If a line in the entries below includes "page", show that line.

━━━━━ THE RECORDS

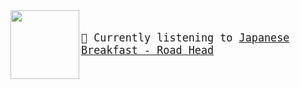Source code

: 
<img align="left" width="110" height="110" src="https:&#x2F;&#x2F;lastfm.freetls.fastly.net&#x2F;i&#x2F;u&#x2F;174s&#x2F;cbf1dee4189770223d517c4e2b4b6d2e.jpg">

<big><pre>
</br>🎵  Currently listening to  [Japanese Breakfast - Road Head](https://www.youtube.com/results?search_query=Japanese+Breakfast+Road+Head)</br>
</pre></big>
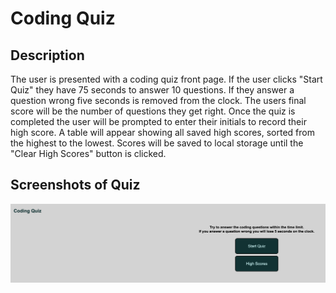 # Coding Quiz 

## Description 

The user is presented with a coding quiz front page. If the user clicks "Start Quiz" they have 75 seconds to answer 10 questions. If they answer a question wrong five seconds is removed from the clock. The users final score will be the number of questions they get right. Once the quiz is completed the user will be prompted to enter their initials to record their high score. A table will appear showing all saved high scores, sorted from the highest to the lowest. Scores will be saved to local storage until the "Clear High Scores" button is clicked. 

## Screenshots of Quiz 

![Picture of the Front Page](assets/images/front-page.PNG "Picture of the Front Page")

━━━━━━━━━━

● PROBLEM SOLUTION:
The user is presented with a coding quiz front page. If the user clicks "Start Quiz" they have 75 seconds to answer 10 questions. If they answer a question wrong five seconds is removed from the clock. The users final score will be the number of questions they get right. Once the quiz is completed the user will be prompted to enter their initials to record their high score. A table will appear showing all saved high scores, sorted from the highest to the lowest. Scores will be saved to local storage until the "Clear High Scores" button is clicked. 
![Picture of the Front Page](assets/images/front-page.PNG "Picture of the Front Page")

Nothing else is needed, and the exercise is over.